Nascido em São Paulo em 1966, Christian Ingo Lenz Dunker é psicanalista brasileiro e professor titular do Departamento de Psicologia Clínica do Instituto de Psicologia da Universidade de São Paulo (USP). Psicólogo formado pela USP (1989), com mestrado (1991) e doutorado (1996) em Psicologia Experimental pela mesma universidade, fez pós-doutorado na Manchester Metropolitan University (2000-2003) e obteve a livre-docência em Psicologia Clínica (2006).
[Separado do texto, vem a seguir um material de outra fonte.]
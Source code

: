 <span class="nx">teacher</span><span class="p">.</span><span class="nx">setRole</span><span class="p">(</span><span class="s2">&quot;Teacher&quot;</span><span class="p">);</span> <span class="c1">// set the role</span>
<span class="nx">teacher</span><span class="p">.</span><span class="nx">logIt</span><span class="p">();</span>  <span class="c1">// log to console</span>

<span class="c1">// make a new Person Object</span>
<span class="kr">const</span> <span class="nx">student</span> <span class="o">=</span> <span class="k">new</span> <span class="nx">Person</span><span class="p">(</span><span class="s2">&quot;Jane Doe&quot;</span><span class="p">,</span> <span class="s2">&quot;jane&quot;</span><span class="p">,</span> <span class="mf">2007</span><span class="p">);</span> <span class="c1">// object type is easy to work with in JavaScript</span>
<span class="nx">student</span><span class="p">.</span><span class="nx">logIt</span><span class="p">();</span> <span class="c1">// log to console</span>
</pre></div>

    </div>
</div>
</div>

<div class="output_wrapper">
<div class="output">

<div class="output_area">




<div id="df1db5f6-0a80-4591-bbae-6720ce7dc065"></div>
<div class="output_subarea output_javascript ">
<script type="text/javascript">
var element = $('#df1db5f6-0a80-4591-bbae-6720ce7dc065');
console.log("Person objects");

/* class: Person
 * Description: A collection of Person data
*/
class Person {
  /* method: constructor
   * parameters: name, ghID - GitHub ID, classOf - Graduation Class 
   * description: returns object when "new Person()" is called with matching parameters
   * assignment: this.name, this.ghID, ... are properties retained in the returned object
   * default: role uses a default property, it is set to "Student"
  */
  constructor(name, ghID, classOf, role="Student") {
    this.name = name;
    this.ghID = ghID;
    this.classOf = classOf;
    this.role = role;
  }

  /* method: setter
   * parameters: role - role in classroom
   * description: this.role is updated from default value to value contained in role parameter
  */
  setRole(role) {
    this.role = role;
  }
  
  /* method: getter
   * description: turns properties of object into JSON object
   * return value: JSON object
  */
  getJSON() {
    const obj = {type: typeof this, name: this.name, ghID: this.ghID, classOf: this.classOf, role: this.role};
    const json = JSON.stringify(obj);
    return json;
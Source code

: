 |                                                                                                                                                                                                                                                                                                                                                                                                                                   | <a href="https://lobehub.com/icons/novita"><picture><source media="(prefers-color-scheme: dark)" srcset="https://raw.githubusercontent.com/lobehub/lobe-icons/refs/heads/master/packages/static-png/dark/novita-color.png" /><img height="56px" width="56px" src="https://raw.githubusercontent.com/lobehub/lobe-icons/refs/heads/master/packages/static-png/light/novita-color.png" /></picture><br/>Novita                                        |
Analista Membro de Escola (A.M.E.) do Fórum do Campo Lacaniano e duas vezes vencedor do prêmio Jabuti, consolidou-se como uma das vozes mais originais do pensamento psicanalítico contemporâneo no Brasil, com produção intelectual que articula clínica, filosofia política e teoria crítica — interlocução cultivada no Laboratório de Teoria Social, Filosofia e Psicanálise da USP (Latesfip), que fundou e coordena ao lado de Vladimir Safatle e Nelson da Silva Jr.

Contribuição Central

A contribuição seminal de Dunker reside em A estrutura e a constituição da clínica psicanalítica (2011), obra que problematiza as condições de possibilidade da clínica psicanalítica para além da ortodoxia lacaniana. Dunker propõe uma reconstrução teórica que situa a clínica não como técnica aplicável, mas como dispositivo ético-político historicamente situado. Sua abordagem conecta psicanálise e filosofia política, demonstrando como o sujeito do inconsciente é simultaneamente sujeito das relações de poder e resistência.

Conceitos-chave

  • mal-estar, sofrimento e sintoma — tripartição diagnóstica que distingue o que não se inscreve (mal-estar), o que se narra e demanda reconhecimento (sofrimento) e o que se cifra como formação do inconsciente (sintoma).
  • dispositivo clínico — a clínica compreendida não como técnica aplicável, mas como dispositivo ético-político historicamente situado, cujas condições de possibilidade exigem reconstrução crítica.
  • psicanálise e política — articulação entre escuta clínica e crítica social que mostra como o sofrimento psíquico é modulado por formas de vida e relações de poder.
  • estruturas clínicas — as categorias diagnósticas lacanianas (neurose, psicose, perversão) retomadas como racionalidade historicamente construída, não como classificação natural dos sujeitos.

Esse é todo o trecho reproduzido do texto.